> TRY IT: Filter the entries below, keeping only lines with the word "Python".

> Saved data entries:
Segment Open

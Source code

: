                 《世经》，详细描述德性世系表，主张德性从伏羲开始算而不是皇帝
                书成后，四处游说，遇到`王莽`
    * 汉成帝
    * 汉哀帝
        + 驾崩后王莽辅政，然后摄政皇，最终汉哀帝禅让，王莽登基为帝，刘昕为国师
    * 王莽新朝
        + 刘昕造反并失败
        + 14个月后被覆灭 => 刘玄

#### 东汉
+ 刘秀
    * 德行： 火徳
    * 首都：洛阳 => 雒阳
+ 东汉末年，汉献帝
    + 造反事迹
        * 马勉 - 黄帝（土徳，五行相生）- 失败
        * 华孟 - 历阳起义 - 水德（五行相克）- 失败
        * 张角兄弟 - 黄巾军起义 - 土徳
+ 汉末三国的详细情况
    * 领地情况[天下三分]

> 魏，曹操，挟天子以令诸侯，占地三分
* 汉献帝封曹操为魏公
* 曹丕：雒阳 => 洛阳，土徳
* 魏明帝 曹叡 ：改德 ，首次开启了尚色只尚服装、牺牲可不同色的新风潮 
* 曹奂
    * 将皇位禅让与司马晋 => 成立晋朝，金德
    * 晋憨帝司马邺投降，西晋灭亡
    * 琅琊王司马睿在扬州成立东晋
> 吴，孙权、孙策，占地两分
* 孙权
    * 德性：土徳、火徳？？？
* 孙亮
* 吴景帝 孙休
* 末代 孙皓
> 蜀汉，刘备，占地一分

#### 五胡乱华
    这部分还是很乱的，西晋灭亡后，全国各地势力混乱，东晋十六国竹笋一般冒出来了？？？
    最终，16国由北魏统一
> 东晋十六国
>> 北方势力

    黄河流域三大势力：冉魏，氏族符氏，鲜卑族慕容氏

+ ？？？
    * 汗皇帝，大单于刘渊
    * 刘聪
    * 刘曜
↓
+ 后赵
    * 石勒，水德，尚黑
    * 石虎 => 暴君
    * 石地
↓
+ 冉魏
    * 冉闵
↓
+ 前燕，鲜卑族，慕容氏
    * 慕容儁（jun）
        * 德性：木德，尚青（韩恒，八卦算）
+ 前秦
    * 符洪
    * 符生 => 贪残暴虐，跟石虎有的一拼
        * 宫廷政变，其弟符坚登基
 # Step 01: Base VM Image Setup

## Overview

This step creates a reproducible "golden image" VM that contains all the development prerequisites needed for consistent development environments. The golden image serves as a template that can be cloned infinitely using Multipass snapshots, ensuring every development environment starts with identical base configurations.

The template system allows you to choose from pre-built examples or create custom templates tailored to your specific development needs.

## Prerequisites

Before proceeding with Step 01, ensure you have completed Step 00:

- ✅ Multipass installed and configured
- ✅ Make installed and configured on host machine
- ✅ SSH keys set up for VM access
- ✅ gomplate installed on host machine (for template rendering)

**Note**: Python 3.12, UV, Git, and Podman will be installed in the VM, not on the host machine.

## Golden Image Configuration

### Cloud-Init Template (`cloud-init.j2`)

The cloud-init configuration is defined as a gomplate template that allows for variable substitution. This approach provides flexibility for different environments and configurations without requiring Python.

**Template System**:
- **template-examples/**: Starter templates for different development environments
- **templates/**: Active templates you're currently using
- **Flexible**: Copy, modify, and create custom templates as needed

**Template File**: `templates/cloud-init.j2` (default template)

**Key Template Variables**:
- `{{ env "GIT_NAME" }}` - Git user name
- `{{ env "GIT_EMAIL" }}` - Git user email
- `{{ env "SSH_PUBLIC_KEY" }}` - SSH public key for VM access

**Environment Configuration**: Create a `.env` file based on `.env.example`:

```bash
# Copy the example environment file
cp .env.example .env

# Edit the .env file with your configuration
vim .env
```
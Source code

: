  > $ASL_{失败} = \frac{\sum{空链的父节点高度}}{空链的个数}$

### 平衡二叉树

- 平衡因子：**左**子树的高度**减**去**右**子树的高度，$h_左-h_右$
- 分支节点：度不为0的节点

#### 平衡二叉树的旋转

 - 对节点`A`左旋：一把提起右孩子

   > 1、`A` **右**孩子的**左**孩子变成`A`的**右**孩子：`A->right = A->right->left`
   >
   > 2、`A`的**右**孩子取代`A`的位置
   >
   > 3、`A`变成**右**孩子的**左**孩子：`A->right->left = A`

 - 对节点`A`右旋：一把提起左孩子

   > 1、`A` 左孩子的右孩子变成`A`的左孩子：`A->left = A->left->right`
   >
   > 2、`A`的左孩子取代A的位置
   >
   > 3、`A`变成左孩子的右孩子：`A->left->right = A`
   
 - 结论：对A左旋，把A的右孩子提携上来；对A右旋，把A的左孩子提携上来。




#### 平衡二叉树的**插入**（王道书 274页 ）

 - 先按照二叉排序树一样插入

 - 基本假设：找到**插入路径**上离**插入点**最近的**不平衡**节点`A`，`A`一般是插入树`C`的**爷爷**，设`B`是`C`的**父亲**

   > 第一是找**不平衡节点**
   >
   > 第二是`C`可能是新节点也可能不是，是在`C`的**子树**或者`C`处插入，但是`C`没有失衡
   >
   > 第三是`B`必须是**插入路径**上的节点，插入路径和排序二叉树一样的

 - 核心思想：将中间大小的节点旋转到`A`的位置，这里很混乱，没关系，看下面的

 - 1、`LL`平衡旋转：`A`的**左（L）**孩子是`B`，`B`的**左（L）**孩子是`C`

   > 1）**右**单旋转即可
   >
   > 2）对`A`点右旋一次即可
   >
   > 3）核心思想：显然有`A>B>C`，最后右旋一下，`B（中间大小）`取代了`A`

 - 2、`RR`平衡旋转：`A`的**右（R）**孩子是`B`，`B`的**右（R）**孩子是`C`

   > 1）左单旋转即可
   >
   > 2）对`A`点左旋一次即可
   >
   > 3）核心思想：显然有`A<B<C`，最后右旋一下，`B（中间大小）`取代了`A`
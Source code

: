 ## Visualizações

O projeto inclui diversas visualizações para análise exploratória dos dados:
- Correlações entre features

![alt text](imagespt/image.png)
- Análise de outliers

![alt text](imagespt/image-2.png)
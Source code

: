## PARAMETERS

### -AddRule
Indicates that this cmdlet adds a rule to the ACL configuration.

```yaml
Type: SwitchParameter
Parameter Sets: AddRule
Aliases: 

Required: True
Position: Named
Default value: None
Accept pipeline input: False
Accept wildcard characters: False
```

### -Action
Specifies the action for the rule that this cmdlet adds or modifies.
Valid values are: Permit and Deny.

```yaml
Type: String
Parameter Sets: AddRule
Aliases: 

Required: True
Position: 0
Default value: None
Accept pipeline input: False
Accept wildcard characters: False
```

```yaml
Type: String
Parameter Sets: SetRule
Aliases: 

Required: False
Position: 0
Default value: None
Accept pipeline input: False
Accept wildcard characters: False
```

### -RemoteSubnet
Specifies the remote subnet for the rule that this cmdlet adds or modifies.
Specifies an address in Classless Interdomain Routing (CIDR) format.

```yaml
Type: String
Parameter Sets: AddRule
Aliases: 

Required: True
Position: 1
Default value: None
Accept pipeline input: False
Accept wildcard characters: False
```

Segment Closed

> RESULT:
**Note**: Python 3.12, UV, Git, and Podman will be installed in the VM, not on the host machine.
The cloud-init configuration is defined as a gomplate template that allows for variable substitution. This approach provides flexibility for different environments and configurations without requiring Python.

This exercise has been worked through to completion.